According to The Bookman, the novel was the best selling book in the United States in both 1913 and 1914, the first time a book had been the best-selling book for two years since that publication started reporting best-sellers in 1895. Publishers Weekly, which began its own bestseller list in 1913, had the book listed as first in 1913, and third in 1914. The New York Times also selected it as one of the best books of 1913.

Critics complained about the didactic nature of the novel, yet the purpose of the book for Churchill was to be a vessel for the delivery of his opinions on religion. Since 1906's Coniston, Churchill had been moving into the role of societal critic, and wholly did so with this novel. And while critics thought its didactic nature would harm sales, that was proven very wrong.

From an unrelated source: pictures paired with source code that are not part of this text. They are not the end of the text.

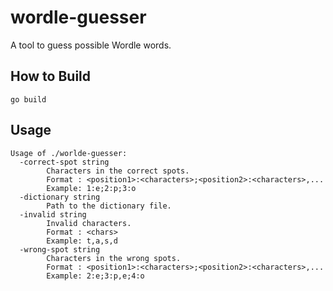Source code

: # wordle-guesser
A tool to guess possible Wordle words.

## How to Build
```
go build
```

## Usage
```
Usage of ./worlde-guesser:
  -correct-spot string
        Characters in the correct spots.
        Format : <position1>:<characters>;<position2>:<characters>,...
        Example: 1:e;2:p;3:o
  -dictionary string
        Path to the dictionary file.
  -invalid string
        Invalid characters.
        Format : <chars>
        Example: t,a,s,d
  -wrong-spot string
        Characters in the wrong spots.
        Format : <position1>:<characters>;<position2>:<characters>,...
        Example: 2:e;3:p,e;4:o
```

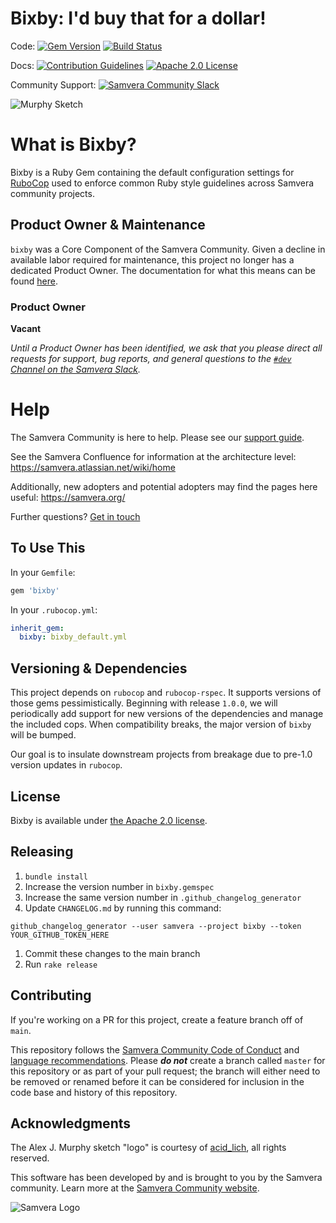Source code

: Bixby: I'd buy that for a dollar!
=================================

Code:
[![Gem Version](https://badge.fury.io/rb/bixby.svg)](https://badge.fury.io/rb/bixby)
[![Build Status](https://circleci.com/gh/samvera/bixby.svg?style=svg)](https://circleci.com/gh/samvera/bixby)

Docs:
[![Contribution Guidelines](http://img.shields.io/badge/CONTRIBUTING-Guidelines-blue.svg)](./CONTRIBUTING.md)
[![Apache 2.0 License](http://img.shields.io/badge/APACHE2-license-blue.svg)](./LICENSE)

Community Support: [![Samvera Community Slack](https://img.shields.io/badge/samvera-slack-blueviolet)](http://slack.samvera.org/)

<p align="left">
  <img src="logo/murphy.jpg" alt="Murphy Sketch"/>
</p>

# What is Bixby?

Bixby is a Ruby Gem containing the default configuration settings for [RuboCop](https://github.com/rubocop/rubocop) used to enforce common Ruby style guidelines across Samvera community projects.

## Product Owner & Maintenance

`bixby` was a Core Component of the Samvera Community. Given a decline in available labor required for maintenance, this project no longer has a dedicated Product Owner. The documentation for what this means can be found [here](http://samvera.github.io/core_components.html#requirements-for-a-core-component).

### Product Owner

**Vacant**

_Until a Product Owner has been identified, we ask that you please direct all requests for support, bug reports, and general questions to the [`#dev` Channel on the Samvera Slack](https://samvera.slack.com/app_redirect?channel=dev)._

# Help

The Samvera Community is here to help. Please see our [support guide](./.github/SUPPORT.md).

See the Samvera Confluence for information at the architecture level: <https://samvera.atlassian.net/wiki/home>

Additionally, new adopters and potential adopters may find the pages here useful: <https://samvera.org/>

Further questions? [Get in touch](https://samvera.atlassian.net/wiki/spaces/samvera/pages/405211682/Getting+Started+in+the+Samvera+Community)

## To Use This

In your `Gemfile`:

```ruby
gem 'bixby'
```

In your `.rubocop.yml`:

```yaml
inherit_gem:
  bixby: bixby_default.yml
```

## Versioning & Dependencies

This project depends on `rubocop` and `rubocop-rspec`. It supports versions of those gems pessimistically. Beginning with release `1.0.0`, we will periodically add support for new versions of the dependencies and manage the included cops. When compatibility breaks, the major version of `bixby` will be bumped.

Our goal is to insulate downstream projects from breakage due to pre-1.0 version updates in `rubocop`.

## License

Bixby is available under [the Apache 2.0 license](LICENSE.md).

## Releasing

1. `bundle install`
1. Increase the version number in `bixby.gemspec`
1. Increase the same version number in `.github_changelog_generator`
1. Update `CHANGELOG.md` by running this command:
  ```
  github_changelog_generator --user samvera --project bixby --token YOUR_GITHUB_TOKEN_HERE
  ```
1. Commit these changes to the main branch
1. Run `rake release`

## Contributing

If you're working on a PR for this project, create a feature branch off of `main`.

This repository follows the [Samvera Community Code of Conduct](https://samvera.atlassian.net/wiki/spaces/samvera/pages/405212316/Code+of+Conduct) and [language recommendations](https://github.com/samvera/maintenance/blob/main/templates/CONTRIBUTING.md#language).  Please ***do not*** create a branch called `master` for this repository or as part of your pull request; the branch will either need to be removed or renamed before it can be considered for inclusion in the code base and history of this repository.

## Acknowledgments

The Alex J. Murphy sketch "logo" is courtesy of [acid_lich](https://www.instagram.com/acid_lich/), all rights reserved.

This software has been developed by and is brought to you by the Samvera community.  Learn more at the [Samvera Community website](https://samvera.org/).

![Samvera Logo](https://samvera.atlassian.net/wiki/download/attachments/1918631965/samvera-fall-TM-220w.png?api=v2)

The book caused widespread national debate, with ministers' sermons and many church organizations and other groups discussing its merits, and with vocal critics and supporters on all sides. Naval theorist Alfred Thayer Mahan wrote the most publicized critique, published in the New York Churchman. Like other critics, Mahan was concerned that the "gigantic fabric of faith" was endangered by Churchill's disregard of a need to literally believe in teachings such as the virgin birth and the resurrection.

==Film adaptation==
In January 1921 a film adaptation of the novel was released, directed by Albert Capellani, and featuring William P. Carleton as John Hodder, David Torrence as Eldon Parr, and Edith Hallor as Alison Parr. As of April 2013, the movie is reported to have survived but without a projection print as of yet.